● **Task description**
An exact restatement of the data is required, with the images omitted.

##### Input data #####

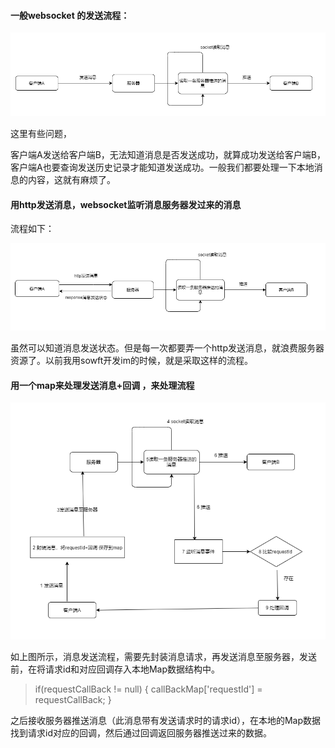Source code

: ####  一般websocket 的发送流程：

![image-20201013200834022](images/image-20201013200834022.png?raw=true)

这里有些问题，

客户端A发送给客户端B，无法知道消息是否发送成功，就算成功发送给客户端B，客户端A也要查询发送历史记录才能知道发送成功。一般我们都要处理一下本地消息的内容，这就有麻烦了。



#### 用http发送消息，websocket监听消息服务器发过来的消息

流程如下：

![98DA4N_23G856456](images/98DA4N_23G856456.png?raw=true)

虽然可以知道消息发送状态。但是每一次都要弄一个http发送消息，就浪费服务器资源了。以前我用sowft开发im的时候，就是采取这样的流程。



#### 用一个map来处理发送消息+回调 ，来处理流程

![TEKF9idfadakjfald](images/TEKF9idfadakjfald.png?raw=true)

如上图所示，消息发送流程，需要先封装消息请求，再发送消息至服务器，发送前，在将请求id和对应回调存入本地Map数据结构中。

> if(requestCallBack != null) { 
>  callBackMap['requestId']  = requestCallBack;
> }

之后接收服务器推送消息（此消息带有发送请求时的请求id），在本地的Map数据找到请求id对应的回调，然后通过回调返回服务器推送过来的数据。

#####

● **Result of this task**
Source code

: ####  一般websocket 的发送流程：

![image-20201013200834022](images/image-20201013200834022.png?raw=true)

这里有些问题，

客户端A发送给客户端B，无法知道消息是否发送成功，就算成功发送给客户端B，客户端A也要查询发送历史记录才能知道发送成功。一般我们都要处理一下本地消息的内容，这就有麻烦了。



#### 用http发送消息，websocket监听消息服务器发过来的消息

流程如下：

![98DA4N_23G856456](images/98DA4N_23G856456.png?raw=true)

虽然可以知道消息发送状态。但是每一次都要弄一个http发送消息，就浪费服务器资源了。以前我用sowft开发im的时候，就是采取这样的流程。



#### 用一个map来处理发送消息+回调 ，来处理流程

![TEKF9idfadakjfald](images/TEKF9idfadakjfald.png?raw=true)

如上图所示，消息发送流程，需要先封装消息请求，再发送消息至服务器，发送前，在将请求id和对应回调存入本地Map数据结构中。

> if(requestCallBack != null) { 
>  callBackMap['requestId']  = requestCallBack;
> }

之后接收服务器推送消息（此消息带有发送请求时的请求id），在本地的Map数据找到请求id对应的回调，然后通过回调返回服务器推送过来的数据。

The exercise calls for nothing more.